A desktop application implementing the EpiRank algorithm for epidemic risk analysis across Taiwan's 353 townships based on asymmetric commuting networks.
Epidemic spread is not random — it flows along the daily commuting paths of millions of people. Every morning, commuters move from home (origin) to work (destination); every evening, they return. This bidirectional human flow is the highway of disease transmission.
EpiRank borrows from Google's PageRank philosophy: a webpage's importance depends on "who links to it"; analogously, a township's epidemic risk depends on "who commutes here and who returns home from here." But EpiRank goes further — it simultaneously models the forward trip (morning: population spreads from home to work) and the return trip (evening: population flows back from work to home), with the daytime parameter controlling the balance between the two.
Using only a single commuting OD matrix, EpiRank can predict the spatial distribution of three different diseases (Influenza, Enterovirus, SARS) — demonstrating that the commuting structure itself is the fundamental driver of epidemic risk.

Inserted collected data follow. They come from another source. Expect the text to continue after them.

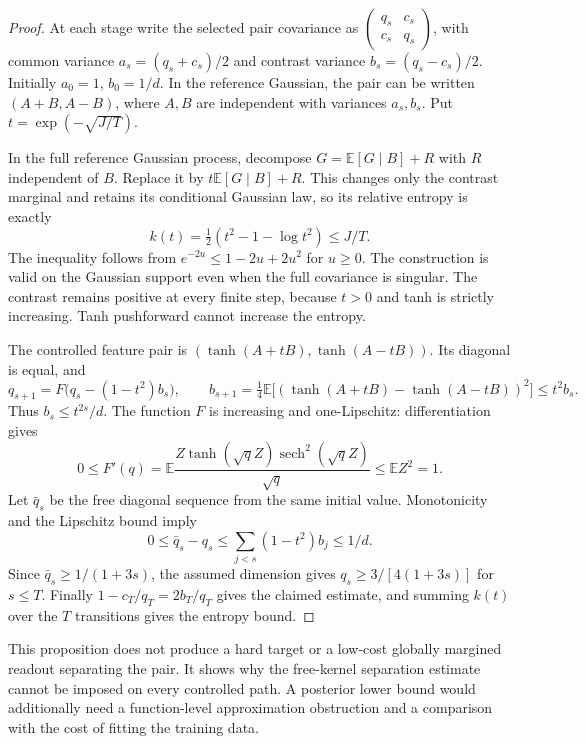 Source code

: \begin{proof}
At each stage write the selected pair covariance as
$\left(\begin{smallmatrix}q_s&c_s\\c_s&q_s\end{smallmatrix}\right)$,
with common variance $a_s=(q_s+c_s)/2$ and contrast variance
$b_s=(q_s-c_s)/2$. Initially $a_0=1$, $b_0=1/d$.
In the reference Gaussian, the pair can be written $(A+B,A-B)$,
where $A,B$ are independent with variances $a_s,b_s$.
Put $t=\exp(-\sqrt{J/T})$.

In the full reference Gaussian process, decompose
$G=\mathbb E[G\mid B]+R$ with $R$ independent of $B$.
Replace it by $t\mathbb E[G\mid B]+R$.
This changes only the contrast marginal and retains its conditional
Gaussian law, so its relative entropy is exactly
\[
 k(t)=\tfrac12(t^2-1-\log t^2)\le J/T.
\]
The inequality follows from $e^{-2u}\le1-2u+2u^2$ for $u\ge0$.
The construction is valid on the Gaussian support even when the full
covariance is singular. The contrast remains positive at every finite
step, because $t>0$ and tanh is strictly increasing. Tanh pushforward
cannot increase the entropy.

The controlled feature pair is
$(\tanh(A+tB),\tanh(A-tB))$. Its diagonal is equal, and
\[
 q_{s+1}=F\bigl(q_s-(1-t^2)b_s\bigr),\qquad
 b_{s+1}=\tfrac14\mathbb E\bigl[(\tanh(A+tB)-\tanh(A-tB))^2\bigr]
                  \le t^2b_s.
\]
Thus $b_s\le t^{2s}/d$.
The function $F$ is increasing and one-Lipschitz: differentiation gives
\[
 0\le F'(q)
   =\mathbb E\frac{Z\tanh(\sqrt qZ)
                   \operatorname{sech}^2(\sqrt qZ)}{\sqrt q}
   \le\mathbb EZ^2=1.
\]
Let $\bar q_s$ be the free diagonal sequence from the same initial
value. Monotonicity and the Lipschitz bound imply
\[
 0\le\bar q_s-q_s\le\sum_{j<s}(1-t^2)b_j\le1/d.
\]
Since $\bar q_s\ge1/(1+3s)$, the assumed dimension gives
$q_s\ge3/[4(1+3s)]$ for $s\le T$.
Finally $1-c_T/q_T=2b_T/q_T$ gives the claimed estimate, and summing
$k(t)$ over the $T$ transitions gives the entropy bound.
\end{proof}

This proposition does not produce a hard target or a low-cost globally
margined readout separating the pair. It shows why the free-kernel
separation estimate cannot be imposed on every controlled path.
A posterior lower bound would additionally need a function-level
approximation obstruction and a comparison with the cost of fitting the
training data.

The GUI provides 14 interactive tabs reproducing all key figures and tables from the paper:
| Tab | Content | Paper Reference |
|---|---|---|
| 0 | Results Table | Ranked EpiRank scores for all 353 townships |
| 1 | Network Map | Commuting network visualisation |
| 2 | Core Classification | Table 1 — head/tail break counts by method |
| 3 | Correlations | Table 2 — Pearson / Spearman / Recall / Precision |
| 4 | Commuter Flow | Figure 2 — 7 sub-plots: map, scatter, histogram |
| 5 | Frequency Distributions | Figure 3 — disease frequency + log ratio |
| 6 | Frequency Distribution | Figure 6 — EpiRank frequency by daytime |
| 7 | EpiRank vs Disease | Figure 9 — stacked percentage bars |
| 8 | Index Comparison | Figure 10 — EpiRank vs PageRank vs HITS |
| 9 | Disease Map | Figure 4 — spatial disease severity |
| 10 | EpiRank Map | Figure 7 — spatial EpiRank levels |
| 11 | EpiRank vs Disease Map | Figure 8 — overlay: prediction vs actual |
| 12 | Log | Computation log |
| 13 | Sensitivity Analysis | Figure 11 — daytime × d heatmaps |
The program automatically saves three output files after each computation:
| File | Description |
|---|---|
ERA_result_d_{d}_daytime_{dt}_loops_{n}.xlsx |
Results table with ranked EpiRank scores |
ERA_result_d_{d}_daytime_{dt}_loops_{n}.png |
Network map visualisation (450 dpi) |
ERA_result.net |
Pajek format network file |
Individual charts can also be exported as PNG, PDF, or SVG via the menu.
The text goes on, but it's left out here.